The Supreme Court’s threat of discipline for a Washington lawyer based on a nearly unintelligible filing he had submitted has ended with no punishment, but with a lesson for advocates before the Court about their professional duties.  The Court, in a brief order Monday, indicated that it would not take action against that lawyer, Howard Neil Shipley.

In October, over Shipley’s signature as counsel of record, his firm filed a petition seeking Court review of a petition (Schindler v. Lee, docket 14-424) that seemed to be about interpretation by the Patent Office of patent claims.  Neither the questions presented nor the body of the filing were clear, however, and many symbols and abbreviations were used throughout its thirty-seven pages.

On the final page, a foonote said that an inventor, Sigram Schindler, who was the firm’s client, “should be recognized for significant contributions to this petition.”

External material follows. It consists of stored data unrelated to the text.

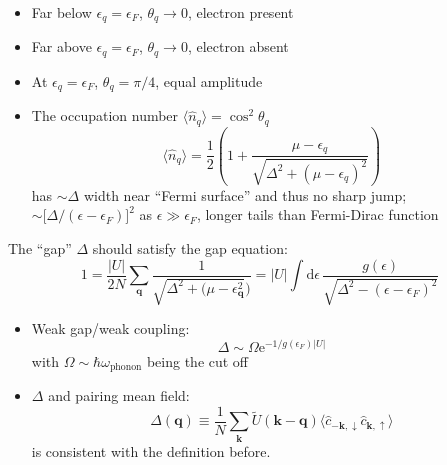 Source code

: \documentclass[11pt,letterpaper]{article}
\numberwithin{equation}{section} %
\renewcommand*{\vec}[1]{\bm{#1}}
\newcommand{\dif}{\mathrm d}
\newcommand\e{\mathrm{e}}
\newcommand{\spind}{\ensuremath{\downarrow}}
\newcommand{\spinu}{\ensuremath{\uparrow}}
\begin{document}
\begin{itemize}
  \item Far below $\epsilon_q = \epsilon_F$, $\theta_q\to 0$, electron present
  \item Far above $\epsilon_q = \epsilon_F$, $\theta_q\to 0$, electron absent
  \item At $\epsilon_q = \epsilon_F$, $\theta_q = \pi/4$, equal amplitude
  \item The occupation number $\langle \hat n_q\rangle = \cos^2\theta_q$
	  \begin{equation}
		  \langle\hat n_q\rangle = \frac 12 \left( 1 + \frac{\mu-\epsilon_q}
		  {\sqrt{\Delta^2+(\mu-\epsilon_q)^2}}\right)
	  \end{equation}
	  has $\sim\Delta$ width near ``Fermi surface'' and thus no sharp jump;
	  $\sim \big[\Delta/(\epsilon-\epsilon_F)\big]^2$ as $\epsilon \gg
	  \epsilon_F$, longer tails than Fermi-Dirac function
\end{itemize}

The ``gap'' $\Delta$ should satisfy the gap equation: 
\begin{equation}
  1 = \frac{|U|}{2N}\sum_{\vec q}\frac 1{\sqrt{\Delta^2 + (\mu-\epsilon_{\vec
  q}^2})} = |U|\int\dif\epsilon\,
	  \frac{g(\epsilon)}{\sqrt{\Delta^2-(\epsilon-\epsilon_F)^2}}
\end{equation}
\begin{itemize}
  \item Weak gap/weak coupling: 
	  \begin{equation}
		  \Delta \sim \Omega\e^{-1/g(\epsilon_F)|U|}
	  \end{equation}
	  with $\Omega \sim \hbar\omega_{\mbox{phonon}}$ being the cut off
  \item $\Delta$ and pairing mean field: 
	  \begin{equation}
		  \Delta(\vec q) \equiv \frac 1N \sum_{\vec k} \tilde U(\vec k-\vec
			  q)\langle \hat c_{-\vec k,\spind} \hat c_{\vec k, \spinu}\rangle
	  \end{equation}
	  is consistent with the definition before. 
\end{itemize}
\end{document}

The Patent Office chose not to reply, and the Court denied the petition on December 8.  On that same day, the Court told Shipley to “show cause why he should not be sanctioned for his conduct as a member of the Bar of this Court in connection with the petition.”

By the time Shipley replied to that order, on February 20, he had hired a noted Supreme Court advocate, Paul D. Clement, to file on his behalf.  Clement’s response asked for mercy, and put much of the blame for the contents of the petition on the inventor/client, described as insistent and demanding.

Nothing further happened until Monday, when the Court lifted the threat of discipline.  But its order pointedly cautioned members of the Bar that they had a duty, under the Court’s rules, to take responsibility themselves for what they said in filings, and not to hand that task over to clients.